The Treasury secretary has been tasked by the White House to develop recommendations for a revamp of the government’s financial literacy education efforts and to share those recommendations with the Office of Management and Budget (OMB) before Oct. 1.
The administration says it will consider “streamlining and consolidation” proposals as part of its fiscal 2020 budget.
This effort is part of a government-wide reform plan detailed in a report released earlier this week by the White House through OMB. The plan – the same one that seeks consolidation of the Department of Labor and Department of Education, nutrition assistance programs and more – also envisions a reduction in the number of agencies involved in financial literacy and education; better coordination with nongovernmental entities; and a “data-driven” approach to increase the impact of financial literacy programs and make financial literacy information more accessible.
The reform plan emphasizes Treasury’s role as head of the Financial Literacy and Education Commission (FLEC), where Consumer Financial Protection (BCFP) Acting Director Mick Mulvaney serves as vice chair.
Created in 2003, the council now includes the heads of 22 federal agencies (including all the federal financial institution regulators) and the White House Domestic Policy Council. FLEC’s charge was to improve financial literacy and education in the U.S. through a national strategy, but the White House document says FLEC has had “limited success rationalizing federal efforts to promote access to quality financial literacy and education tools for all Americans.”
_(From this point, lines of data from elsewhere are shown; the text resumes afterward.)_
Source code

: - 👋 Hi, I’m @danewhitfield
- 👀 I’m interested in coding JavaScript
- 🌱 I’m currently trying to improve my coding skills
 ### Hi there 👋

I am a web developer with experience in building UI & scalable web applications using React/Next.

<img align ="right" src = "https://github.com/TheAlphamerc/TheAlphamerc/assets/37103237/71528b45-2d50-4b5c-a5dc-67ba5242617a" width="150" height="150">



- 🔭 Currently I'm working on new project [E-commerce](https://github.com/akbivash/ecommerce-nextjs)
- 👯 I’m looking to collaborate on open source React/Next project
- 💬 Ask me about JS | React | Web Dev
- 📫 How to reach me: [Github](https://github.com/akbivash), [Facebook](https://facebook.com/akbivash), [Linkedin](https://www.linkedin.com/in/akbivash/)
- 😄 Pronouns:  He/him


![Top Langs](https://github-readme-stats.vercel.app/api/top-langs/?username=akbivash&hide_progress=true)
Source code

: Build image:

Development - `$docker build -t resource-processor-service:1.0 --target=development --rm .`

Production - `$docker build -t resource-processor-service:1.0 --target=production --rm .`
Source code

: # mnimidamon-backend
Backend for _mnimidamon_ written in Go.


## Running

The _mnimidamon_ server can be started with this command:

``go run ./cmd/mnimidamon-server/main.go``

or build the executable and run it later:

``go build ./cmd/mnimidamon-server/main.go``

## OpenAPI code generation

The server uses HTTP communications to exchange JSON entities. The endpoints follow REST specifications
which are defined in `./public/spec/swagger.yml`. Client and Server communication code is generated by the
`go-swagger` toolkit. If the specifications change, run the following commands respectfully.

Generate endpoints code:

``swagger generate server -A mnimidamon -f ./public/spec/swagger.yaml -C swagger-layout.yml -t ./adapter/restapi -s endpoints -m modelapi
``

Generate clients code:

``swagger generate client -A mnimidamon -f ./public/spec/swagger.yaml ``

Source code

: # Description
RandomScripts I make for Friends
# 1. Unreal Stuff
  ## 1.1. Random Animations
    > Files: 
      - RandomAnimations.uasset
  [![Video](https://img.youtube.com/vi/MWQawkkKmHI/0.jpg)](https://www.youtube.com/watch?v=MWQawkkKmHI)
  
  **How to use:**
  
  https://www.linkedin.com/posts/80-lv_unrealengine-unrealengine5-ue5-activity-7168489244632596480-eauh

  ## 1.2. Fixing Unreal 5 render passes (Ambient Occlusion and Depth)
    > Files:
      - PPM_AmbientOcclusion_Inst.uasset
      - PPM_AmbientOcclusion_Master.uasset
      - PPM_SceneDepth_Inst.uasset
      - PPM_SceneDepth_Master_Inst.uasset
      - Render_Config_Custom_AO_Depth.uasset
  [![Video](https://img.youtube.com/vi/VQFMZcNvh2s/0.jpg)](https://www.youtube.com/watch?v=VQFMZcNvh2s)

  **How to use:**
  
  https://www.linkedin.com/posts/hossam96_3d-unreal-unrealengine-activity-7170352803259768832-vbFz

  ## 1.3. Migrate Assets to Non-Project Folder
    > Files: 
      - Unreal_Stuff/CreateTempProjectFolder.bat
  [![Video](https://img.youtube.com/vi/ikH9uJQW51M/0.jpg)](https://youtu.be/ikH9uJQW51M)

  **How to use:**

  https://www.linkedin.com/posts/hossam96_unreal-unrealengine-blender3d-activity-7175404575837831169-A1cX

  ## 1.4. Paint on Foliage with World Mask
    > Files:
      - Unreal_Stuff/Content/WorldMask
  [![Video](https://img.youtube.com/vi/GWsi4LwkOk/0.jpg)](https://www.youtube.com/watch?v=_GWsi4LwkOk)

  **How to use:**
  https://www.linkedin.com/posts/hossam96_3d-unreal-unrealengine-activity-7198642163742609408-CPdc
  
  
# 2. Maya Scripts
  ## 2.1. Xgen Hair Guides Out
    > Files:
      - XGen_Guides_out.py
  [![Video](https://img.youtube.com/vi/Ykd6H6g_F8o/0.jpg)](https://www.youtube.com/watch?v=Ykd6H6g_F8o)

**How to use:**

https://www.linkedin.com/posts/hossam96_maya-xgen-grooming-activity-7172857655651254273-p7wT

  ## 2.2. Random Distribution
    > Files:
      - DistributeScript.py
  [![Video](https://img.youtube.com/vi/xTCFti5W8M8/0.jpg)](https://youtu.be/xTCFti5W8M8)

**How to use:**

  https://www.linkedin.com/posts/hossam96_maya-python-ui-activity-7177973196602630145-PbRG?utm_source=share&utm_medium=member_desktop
The types of proposals it seeks include, but are not limited to, the following:
- Using an evidence-based approach to articulate a national vision that outlines the appropriate role for the federal government and leverages the current work of non-profit organizations, the private sector, and state and local governments.
- Elimination and development of programs based on how much knowledge participants are acquiring from the financial literacy and education program, as well as how likely the program is to result in behavior that leads to greater financial capability.
- Consolidation of financial literacy programs into fewer agencies, with a mandate that they consult with relevant experts in other agencies.
- Consolidation of financial literacy policy and research into a single agency or commission that would evaluate both existing programs and proposals for future programs.
The plan says the federal government spends $250 million annually on financial literacy and education and that another $170 million is spent on technical assistance and education for entrepreneurs by the Small Business Administration, “one component of which addresses financial literacy.” It says six of the agencies that administer financial literacy programs account for nearly 90% of related federal spending, but only three agencies have evaluated their programs for outcomes measuring changes in behavior.
FLEC, the report says, is currently reviewing, among other things, the appropriate federal role and methods to support outside programs (of non-profits and the private sector, state and local governments, etc.); consolidation of efforts; best practices; developing a high-quality curriculum; oversight and governance; alignment with a government-wide mission.